• **WHAT YOU ARE ASKED TO DO**:
Could you repeat the entries below exactly, but only from the line with "will be written" through the line with "- I explored", and without any picture?

• **RECORDS FOR THE EXERCISE**:
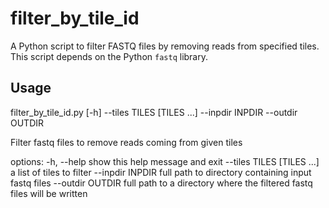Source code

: # filter_by_tile_id

A Python script to filter FASTQ files by removing reads from specified tiles. This script depends on the Python `fastq` library.

## Usage

filter_by_tile_id.py [-h] --tiles TILES [TILES ...] --inpdir INPDIR --outdir OUTDIR

Filter fastq files to remove reads coming from given tiles

options:
  -h, --help            show this help message and exit
  --tiles TILES [TILES ...]
                        a list of tiles to filter
  --inpdir INPDIR       full path to directory containing input fastq files
  --outdir OUTDIR       full path to a directory where the filtered fastq files will be written

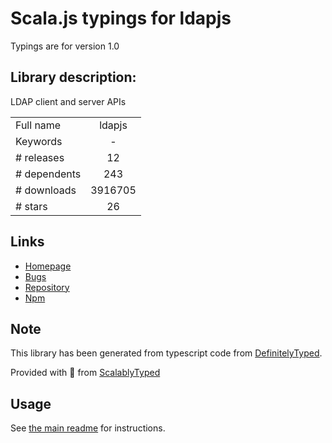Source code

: 
# Scala.js typings for ldapjs

Typings are for version 1.0

## Library description:
LDAP client and server APIs

|                    |                 |
| ------------------ | :-------------: |
| Full name          | ldapjs |
| Keywords           | - |
| # releases         | 12 |
| # dependents       | 243 |
| # downloads        | 3916705 |
| # stars            | 26 |

## Links
- [Homepage](http://ldapjs.org)
- [Bugs](https://github.com/ldapjs/node-ldapjs/issues)
- [Repository](https://github.com/ldapjs/node-ldapjs)
- [Npm](https://www.npmjs.com/package/ldapjs)
    


## Note
This library has been generated from typescript code from [DefinitelyTyped](https://definitelytyped.org).

Provided with :purple_heart: from [ScalablyTyped](https://github.com/oyvindberg/ScalablyTyped)

## Usage
See [the main readme](../../readme.md) for instructions.



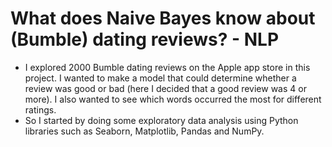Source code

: # What does Naive Bayes know about (Bumble) dating reviews? - NLP
- I explored 2000 Bumble dating reviews on the Apple app store in this project. I wanted to make a model that could determine whether a review was good or bad (here I decided that a good review was 4 or more). I also wanted to see which words occurred the most for different ratings.
- So I started by doing some exploratory data analysis using Python libraries such as Seaborn, Matplotlib, Pandas and NumPy.

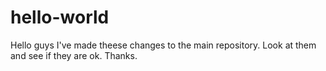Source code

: # hello-world
Hello guys I've made theese changes to the main repository. Look at them and see if they are ok. Thanks.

• **SOLVED PROBLEM**:
  --outdir OUTDIR       full path to a directory where the filtered fastq files will be written

Source code

: 
# Scala.js typings for ldapjs

Typings are for version 1.0

## Library description:
LDAP client and server APIs

|                    |                 |
| ------------------ | :-------------: |
| Full name          | ldapjs |
| Keywords           | - |
| # releases         | 12 |
| # dependents       | 243 |
| # downloads        | 3916705 |
| # stars            | 26 |

## Links
- [Homepage](http://ldapjs.org)
- [Bugs](https://github.com/ldapjs/node-ldapjs/issues)
- [Repository](https://github.com/ldapjs/node-ldapjs)
- [Npm](https://www.npmjs.com/package/ldapjs)
    


## Note
This library has been generated from typescript code from [DefinitelyTyped](https://definitelytyped.org).

Provided with :purple_heart: from [ScalablyTyped](https://github.com/oyvindberg/ScalablyTyped)

## Usage
See [the main readme](../../readme.md) for instructions.



Source code

: # What does Naive Bayes know about (Bumble) dating reviews? - NLP
- I explored 2000 Bumble dating reviews on the Apple app store in this project. I wanted to make a model that could determine whether a review was good or bad (here I decided that a good review was 4 or more). I also wanted to see which words occurred the most for different ratings.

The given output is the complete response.